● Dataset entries
+===+

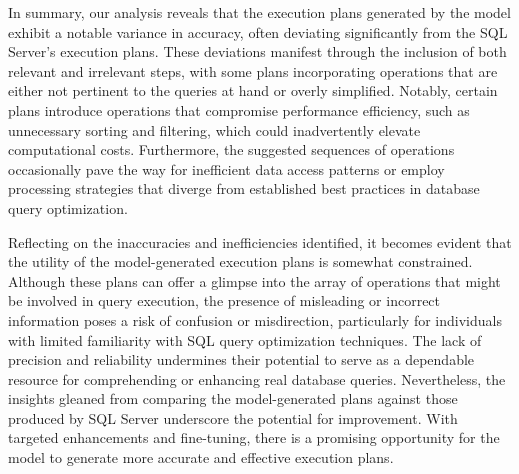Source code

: In summary, our analysis reveals that the execution plans generated by the model exhibit a notable variance in accuracy, often deviating significantly from the SQL Server's execution plans. These deviations manifest through the inclusion of both relevant and irrelevant steps, with some plans incorporating operations that are either not pertinent to the queries at hand or overly simplified. Notably, certain plans introduce operations that compromise performance efficiency, such as unnecessary sorting and filtering, which could inadvertently elevate computational costs. Furthermore, the suggested sequences of operations occasionally pave the way for inefficient data access patterns or employ processing strategies that diverge from established best practices in database query optimization.

Reflecting on the inaccuracies and inefficiencies identified, it becomes evident that the utility of the model-generated execution plans is somewhat constrained. Although these plans can offer a glimpse into the array of operations that might be involved in query execution, the presence of misleading or incorrect information poses a risk of confusion or misdirection, particularly for individuals with limited familiarity with SQL query optimization techniques. The lack of precision and reliability undermines their potential to serve as a dependable resource for comprehending or enhancing real database queries. Nevertheless, the insights gleaned from comparing the model-generated plans against those produced by SQL Server underscore the potential for improvement. With targeted enhancements and fine-tuning, there is a promising opportunity for the model to generate more accurate and effective execution plans.

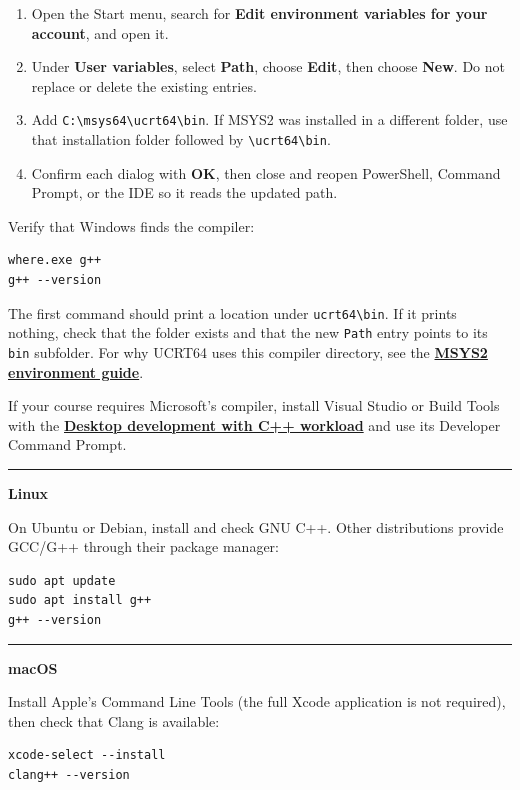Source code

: \begin{enumerate}[leftmargin=1.7em]
  \item Open the Start menu, search for \textbf{Edit environment variables for your account}, and open it.
  \item Under \textbf{User variables}, select \textbf{Path}, choose \textbf{Edit}, then choose \textbf{New}. Do not replace or delete the existing entries.
  \item Add \texttt{C:\textbackslash msys64\textbackslash ucrt64\textbackslash bin}. If MSYS2 was installed in a different folder, use that installation folder followed by \texttt{\textbackslash ucrt64\textbackslash bin}.
  \item Confirm each dialog with \textbf{OK}, then close and reopen PowerShell, Command Prompt, or the IDE so it reads the updated path.
\end{enumerate}

\noindent Verify that Windows finds the compiler:

\begin{lstlisting}[style=utpterminal]
where.exe g++
g++ --version
\end{lstlisting}

\noindent The first command should print a location under
\texttt{ucrt64\textbackslash bin}. If it prints nothing, check that the folder
exists and that the new \texttt{Path} entry points to its \texttt{bin}
subfolder. For why UCRT64 uses this compiler directory, see the
\href{https://www.msys2.org/docs/environments/}{\textbf{MSYS2 environment guide}}.

\noindent If your course requires Microsoft's compiler, install Visual Studio
or Build Tools with the
\href{https://learn.microsoft.com/en-us/cpp/build/vscpp-step-0-installation}{\textbf{Desktop development with C++ workload}} and use its Developer Command Prompt.

\medskip
\noindent\textcolor{UTPBlue!45}{\rule{\linewidth}{0.5pt}}\par
\medskip
\noindent\textbf{Linux}\par
\noindent On Ubuntu or Debian, install and check GNU C++. Other distributions
provide GCC/G++ through their package manager:

\begin{lstlisting}[style=utpterminal]
sudo apt update
sudo apt install g++
g++ --version
\end{lstlisting}

\medskip
\noindent\textcolor{UTPBlue!45}{\rule{\linewidth}{0.5pt}}\par
\medskip
\noindent\textbf{macOS}\par
\noindent Install Apple's Command Line Tools (the full Xcode application is
not required), then check that Clang is available:

\begin{lstlisting}[style=utpterminal]
xcode-select --install
clang++ --version
\end{lstlisting}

+===+

● Work instruction
The data is to be restated word for word, with any pictures set aside.

● Output below
Source code

: In summary, our analysis reveals that the execution plans generated by the model exhibit a notable variance in accuracy, often deviating significantly from the SQL Server's execution plans. These deviations manifest through the inclusion of both relevant and irrelevant steps, with some plans incorporating operations that are either not pertinent to the queries at hand or overly simplified. Notably, certain plans introduce operations that compromise performance efficiency, such as unnecessary sorting and filtering, which could inadvertently elevate computational costs. Furthermore, the suggested sequences of operations occasionally pave the way for inefficient data access patterns or employ processing strategies that diverge from established best practices in database query optimization.

Reflecting on the inaccuracies and inefficiencies identified, it becomes evident that the utility of the model-generated execution plans is somewhat constrained. Although these plans can offer a glimpse into the array of operations that might be involved in query execution, the presence of misleading or incorrect information poses a risk of confusion or misdirection, particularly for individuals with limited familiarity with SQL query optimization techniques. The lack of precision and reliability undermines their potential to serve as a dependable resource for comprehending or enhancing real database queries. Nevertheless, the insights gleaned from comparing the model-generated plans against those produced by SQL Server underscore the potential for improvement. With targeted enhancements and fine-tuning, there is a promising opportunity for the model to generate more accurate and effective execution plans.

Source code

: \begin{enumerate}[leftmargin=1.7em]
  \item Open the Start menu, search for \textbf{Edit environment variables for your account}, and open it.
  \item Under \textbf{User variables}, select \textbf{Path}, choose \textbf{Edit}, then choose \textbf{New}. Do not replace or delete the existing entries.
  \item Add \texttt{C:\textbackslash msys64\textbackslash ucrt64\textbackslash bin}. If MSYS2 was installed in a different folder, use that installation folder followed by \texttt{\textbackslash ucrt64\textbackslash bin}.
  \item Confirm each dialog with \textbf{OK}, then close and reopen PowerShell, Command Prompt, or the IDE so it reads the updated path.
\end{enumerate}

\noindent Verify that Windows finds the compiler:

\begin{lstlisting}[style=utpterminal]
where.exe g++
g++ --version
\end{lstlisting}

\noindent The first command should print a location under
\texttt{ucrt64\textbackslash bin}. If it prints nothing, check that the folder
exists and that the new \texttt{Path} entry points to its \texttt{bin}
subfolder. For why UCRT64 uses this compiler directory, see the
\href{https://www.msys2.org/docs/environments/}{\textbf{MSYS2 environment guide}}.

\noindent If your course requires Microsoft's compiler, install Visual Studio
or Build Tools with the
\href{https://learn.microsoft.com/en-us/cpp/build/vscpp-step-0-installation}{\textbf{Desktop development with C++ workload}} and use its Developer Command Prompt.

\medskip
\noindent\textcolor{UTPBlue!45}{\rule{\linewidth}{0.5pt}}\par
\medskip
\noindent\textbf{Linux}\par
\noindent On Ubuntu or Debian, install and check GNU C++. Other distributions
provide GCC/G++ through their package manager:

\begin{lstlisting}[style=utpterminal]
sudo apt update
sudo apt install g++
g++ --version
\end{lstlisting}

\medskip
\noindent\textcolor{UTPBlue!45}{\rule{\linewidth}{0.5pt}}\par
\medskip
\noindent\textbf{macOS}\par
\noindent Install Apple's Command Line Tools (the full Xcode application is
not required), then check that Clang is available:

\begin{lstlisting}[style=utpterminal]
xcode-select --install
clang++ --version
\end{lstlisting}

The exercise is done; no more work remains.